Memontum Pamekasan – Video pengrusakan berdurasi 2.50 detik, viral dan beredar luas melalui media sosial (medsos) di Pamekasan. Diduga, aksi pengrusakan itu adalah karena sejumlah pasangan calon kepala desa (Paslon Kades), tidak lolos verifikasi pencalonan di Desa Panaguan, Kecamatan Proppo, Kabupaten Pamekasan, Selasa (08/03/2022) tadi.
Dalam video itu, nampak terlihat sejumlah warga merusak fasilitas kantor desa. Mulai kursi hingga kaca Bahkan, sejumlah pendukung calon kades, sesekali nampak mengacungkan-acungkan celurit.
Sejumlah warga, juga nampak beberapa orang mencoba melerai. Bahkan, seorang polisi terlihat meminta warga yang sudah panas untuk memasukkan celurit ke sarung celurit.
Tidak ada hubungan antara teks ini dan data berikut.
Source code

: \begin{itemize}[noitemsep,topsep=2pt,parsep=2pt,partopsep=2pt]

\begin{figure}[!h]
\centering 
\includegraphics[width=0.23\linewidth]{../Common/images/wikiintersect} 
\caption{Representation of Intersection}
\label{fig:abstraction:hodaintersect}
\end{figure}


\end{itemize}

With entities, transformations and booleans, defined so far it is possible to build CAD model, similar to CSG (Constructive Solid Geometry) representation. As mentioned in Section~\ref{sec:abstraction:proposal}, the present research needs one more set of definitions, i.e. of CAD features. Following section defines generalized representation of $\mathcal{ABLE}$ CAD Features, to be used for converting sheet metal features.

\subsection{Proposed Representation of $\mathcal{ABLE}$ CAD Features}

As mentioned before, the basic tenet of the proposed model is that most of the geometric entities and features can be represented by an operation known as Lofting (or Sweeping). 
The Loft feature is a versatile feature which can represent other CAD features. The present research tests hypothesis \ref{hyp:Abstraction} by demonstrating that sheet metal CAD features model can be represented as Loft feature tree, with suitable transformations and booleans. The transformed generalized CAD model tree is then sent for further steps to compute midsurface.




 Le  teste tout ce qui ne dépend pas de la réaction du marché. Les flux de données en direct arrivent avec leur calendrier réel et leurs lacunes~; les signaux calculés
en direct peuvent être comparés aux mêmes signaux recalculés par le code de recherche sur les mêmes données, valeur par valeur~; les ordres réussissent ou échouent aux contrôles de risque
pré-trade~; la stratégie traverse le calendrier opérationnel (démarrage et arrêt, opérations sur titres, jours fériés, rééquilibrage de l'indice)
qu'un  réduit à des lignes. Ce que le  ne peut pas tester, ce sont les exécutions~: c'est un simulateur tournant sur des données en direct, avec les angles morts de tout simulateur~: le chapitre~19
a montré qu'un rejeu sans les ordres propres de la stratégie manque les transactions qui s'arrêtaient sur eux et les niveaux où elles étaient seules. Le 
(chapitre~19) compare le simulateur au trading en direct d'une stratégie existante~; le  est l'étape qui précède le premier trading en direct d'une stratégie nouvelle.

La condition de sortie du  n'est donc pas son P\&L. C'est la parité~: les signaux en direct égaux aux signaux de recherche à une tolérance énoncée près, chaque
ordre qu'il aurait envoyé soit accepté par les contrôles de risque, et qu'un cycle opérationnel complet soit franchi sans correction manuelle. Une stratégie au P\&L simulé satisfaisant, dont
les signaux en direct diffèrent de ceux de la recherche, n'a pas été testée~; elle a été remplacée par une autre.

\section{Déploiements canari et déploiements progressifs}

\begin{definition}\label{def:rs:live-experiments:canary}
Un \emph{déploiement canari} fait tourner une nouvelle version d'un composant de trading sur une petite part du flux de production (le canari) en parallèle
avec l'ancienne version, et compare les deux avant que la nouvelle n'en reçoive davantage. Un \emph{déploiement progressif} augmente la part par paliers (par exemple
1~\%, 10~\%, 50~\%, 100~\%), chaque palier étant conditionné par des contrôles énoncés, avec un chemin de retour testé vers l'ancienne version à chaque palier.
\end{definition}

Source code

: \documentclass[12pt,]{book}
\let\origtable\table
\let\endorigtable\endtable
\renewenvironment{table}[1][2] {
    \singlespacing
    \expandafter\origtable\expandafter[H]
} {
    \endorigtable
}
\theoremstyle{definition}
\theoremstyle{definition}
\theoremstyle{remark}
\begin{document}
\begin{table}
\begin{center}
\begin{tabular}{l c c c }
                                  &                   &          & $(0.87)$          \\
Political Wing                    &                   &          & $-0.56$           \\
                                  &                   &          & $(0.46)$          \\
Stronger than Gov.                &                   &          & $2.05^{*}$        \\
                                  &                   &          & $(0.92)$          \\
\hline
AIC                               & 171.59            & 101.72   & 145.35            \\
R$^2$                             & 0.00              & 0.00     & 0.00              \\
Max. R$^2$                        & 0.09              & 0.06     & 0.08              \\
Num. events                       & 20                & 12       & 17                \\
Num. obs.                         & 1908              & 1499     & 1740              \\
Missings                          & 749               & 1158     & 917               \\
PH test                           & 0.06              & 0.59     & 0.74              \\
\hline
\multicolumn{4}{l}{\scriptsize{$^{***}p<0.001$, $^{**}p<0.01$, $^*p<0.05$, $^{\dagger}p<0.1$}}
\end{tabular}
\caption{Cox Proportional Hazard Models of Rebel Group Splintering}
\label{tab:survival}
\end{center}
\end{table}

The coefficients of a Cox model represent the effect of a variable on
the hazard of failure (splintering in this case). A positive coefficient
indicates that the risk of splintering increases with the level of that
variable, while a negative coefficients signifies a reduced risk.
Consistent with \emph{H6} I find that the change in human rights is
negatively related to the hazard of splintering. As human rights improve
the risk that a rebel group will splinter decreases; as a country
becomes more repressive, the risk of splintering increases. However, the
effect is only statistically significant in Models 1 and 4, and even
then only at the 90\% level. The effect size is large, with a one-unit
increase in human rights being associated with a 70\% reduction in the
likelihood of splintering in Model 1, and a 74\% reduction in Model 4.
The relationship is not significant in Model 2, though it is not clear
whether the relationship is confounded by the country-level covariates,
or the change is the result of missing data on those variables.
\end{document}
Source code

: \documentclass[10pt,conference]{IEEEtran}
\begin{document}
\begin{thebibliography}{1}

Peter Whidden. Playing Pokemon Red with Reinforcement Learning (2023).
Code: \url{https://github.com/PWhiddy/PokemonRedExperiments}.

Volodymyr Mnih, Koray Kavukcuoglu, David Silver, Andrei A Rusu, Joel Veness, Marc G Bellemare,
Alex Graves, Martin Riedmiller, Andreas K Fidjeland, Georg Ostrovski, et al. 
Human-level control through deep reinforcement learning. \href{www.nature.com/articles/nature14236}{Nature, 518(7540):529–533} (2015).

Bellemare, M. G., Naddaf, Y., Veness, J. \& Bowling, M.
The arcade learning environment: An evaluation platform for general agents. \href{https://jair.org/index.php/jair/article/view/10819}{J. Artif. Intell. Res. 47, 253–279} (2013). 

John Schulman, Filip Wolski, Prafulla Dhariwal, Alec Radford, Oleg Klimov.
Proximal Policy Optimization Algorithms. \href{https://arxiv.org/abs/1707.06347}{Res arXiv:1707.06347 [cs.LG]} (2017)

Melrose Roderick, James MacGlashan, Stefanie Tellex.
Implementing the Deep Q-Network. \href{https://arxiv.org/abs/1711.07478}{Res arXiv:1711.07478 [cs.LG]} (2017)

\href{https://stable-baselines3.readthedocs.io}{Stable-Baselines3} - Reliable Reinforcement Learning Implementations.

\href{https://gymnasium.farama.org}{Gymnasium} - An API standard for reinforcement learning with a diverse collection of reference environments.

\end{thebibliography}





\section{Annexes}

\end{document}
“Pateen panitiana. (Bunuh panitianya, red),” begitulah salah satu bunyi dalam video yang beredar luas pesan aplikasi WhatsApp.
Baca juga:
- Pemkot Malang Rencanakan Bangun Skywalk di Dua Lokasi dari Dana Bank Dunia
- Objek Wisata Banyuwangi 2026 Perkuat Seni dan Budaya Masyarakat
- Cara Unik UMKM Malang Kenalkan Gamis Bordir, Gandeng Petugas Kebersihan Jadi Model Ramadan
- Kecamatan Lumbang dan Potensi Produksi Madu yang Dihasilkan
- Antisipasi Pewarna Makanan Berlebih, Wali Kota Malang Siapkan Tes Sampel di Pasar Takjil
Diperoleh informasi, panitia pemilihan kepala desa (P2KD) melakukan pengumuman hasil verifikasi data pendaftar calon kepala Desa Panaguan Kecamatan Proppo. Dari empat pendaftar, hanya satu orang yang lolos. Keempat pendaftar tersebut, yakni Daud (Pertahana), Dahril, Samsuri dan Toradi.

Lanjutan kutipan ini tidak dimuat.